Meaning of 'International Financial Reporting Standards'

In everyday usage, the term 'International Financial Reporting Standards' (IFRSs) has both a narrow and a broad meaning.

More broadly, IFRSs refers to the entire body of IASB pronouncements, including standards and interpretations approved by the IASB and IASs and SIC interpretations approved by the predecessor International Accounting Standards Committee.

IFRSs as defined in Standards

Paragraph 7 of IAS 1 Presentation of Financial Statements defines IFRSs as comprising:

  • International Financial Reporting Standards
  • International Accounting Standards
  • IFRIC Interpretations
  • SIC Interpretations

(The definition of IFRSs was amended after the name changes introduced by the revised IFRS Foundation Constitution in 2010.)

The IFRS is designed as a common global language for business affairs so that company accounts are understandable and comparable across international boundaries. They are a consequence of growing international shareholding and trade. The IFRS is particularly important for companies that have dealings in several countries.
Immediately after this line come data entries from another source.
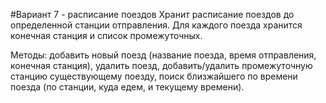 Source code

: #Вариант 7 - расписание поездов
Хранит расписание поездов до определенной станции отправления. Для каждого поезда хранится конечная станция и список промежуточных.

Методы: добавить новый поезд (название поезда, время отправления, конечная станция), удалить поезд, добавить/удалить промежуточную
станцию существующему поезду, поиск близжайшего по времени поезда (по станции, куда едем, и текущему времени).

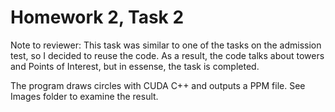 # Homework 2, Task 2

Note to reviewer: This task was similar to one of the tasks on the admission test, so I decided to reuse the code. As a result, the code talks about towers and Points of Interest, but in essense, the task is completed.

The program draws circles with CUDA C++ and outputs a PPM file. See Images folder to examine the result.
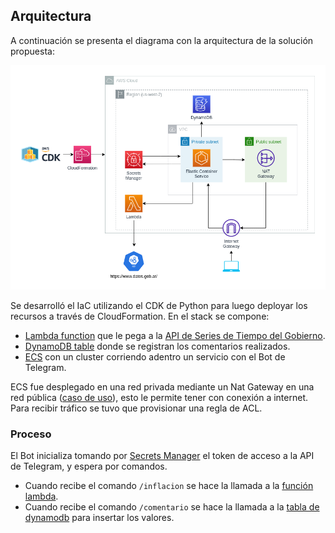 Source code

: ## Arquitectura

A continuación se presenta el diagrama con la arquitectura de la solución propuesta:

<p align="center">
  <img src="/backend/img/diagram.png"/>
</p>

Se desarrolló el IaC utilizando el CDK de Python para luego deployar los recursos a través de CloudFormation. En el stack se compone:
- [Lambda function](https://github.com/nmema/aws-solutions-architect-project/blob/13-readme-explanation/backend/component.py#L16-L21) que le pega a la [API de Series de Tiempo del Gobierno](https://datosgobar.github.io/series-tiempo-ar-api/).
- [DynamoDB table](https://github.com/nmema/aws-solutions-architect-project/blob/13-readme-explanation/backend/component.py#L23-L27) donde se registran los comentarios realizados.
- [ECS](https://github.com/nmema/aws-solutions-architect-project/blob/13-readme-explanation/backend/ecs/infrastructure.py) con un cluster corriendo adentro un servicio con el Bot de Telegram.

ECS fue desplegado en una red privada mediante un Nat Gateway en una red pública ([caso de uso](https://docs.amazonaws.cn/en_us/vpc/latest/userguide/nat-gateway-scenarios.html#public-nat-gateway-overview)), esto le permite tener con conexión a internet. Para recibir tráfico se tuvo que provisionar una regla de ACL.

### Proceso
El Bot inicializa tomando por [Secrets Manager](https://github.com/nmema/aws-solutions-architect-project/blob/13-readme-explanation/src/ecs/argentina-bot/utils/get_token.py#L9-L11) el token de acceso a la API de Telegram, y espera por comandos.
- Cuando recibe el comando `/inflacion` se hace la llamada a la [función lambda](https://github.com/nmema/aws-solutions-architect-project/blob/13-readme-explanation/src/ecs/argentina-bot/app.py#L33-L37).
- Cuando recibe el comando `/comentario` se hace la llamada a la [tabla de dynamodb](https://github.com/nmema/aws-solutions-architect-project/blob/13-readme-explanation/src/ecs/argentina-bot/app.py#L68-L76) para insertar los valores.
They are progressively replacing the many different national accounting standards.

The IFRS began as an attempt to harmonize accounting across the European Union, but the value of harmonization quickly made the concept attractive around the world. They are occasionally called by the original name of International Accounting Standards (IAS). The IAS were issued between 1973 and 2001 by the Board of the International Accounting Standards Committee (IASC). On April 1, 2001, the new IASB took over the responsibility for setting International Accounting Standards from the IASC. During its first meeting the new Board adopted existing IAS and Standing Interpretations Committee standards (SICs). The IASB has continued to develop standards calling the new standards the IFRS.

GAAP vs. IFRS

Principles Based vs. Rules Based

A major difference between GAAP and IFRS is that GAAP is rule-based, whereas IFRS is principle-based.

Another difference between IFRS and GAAP is the methodology used to assess an accounting treatment. Under GAAP, the research is more focused on the literature whereas under IFRS, the review of the facts pattern is more thorough.

Some other differences(Example Based):

  • Consolidation — IFRS favors a control model whereas GAAP prefers a risks-and-rewards model. Some entities consolidated in accordance with FIN 46(R) may have to be shown separately under IFRS.
  • Statement of Income — Under IFRS, extraordinary items are not segregated in the income statement. With GAAP, they are shown below the net income.
  • Inventory — Under IFRS, LIFO cannot be used, but GAAP, companies have the choice between LIFO and FIFO.
  • Earning-per-Share — Under IFRS, the earning-per-share calculation does not average the individual interim period calculations, whereas under GAAP the computation averages the individual interim period incremental shares.
  • Development costs — These costs can be capitalized under IFRS if certain criteria are met, while it is considered as “expenses” under U.S. GAAP.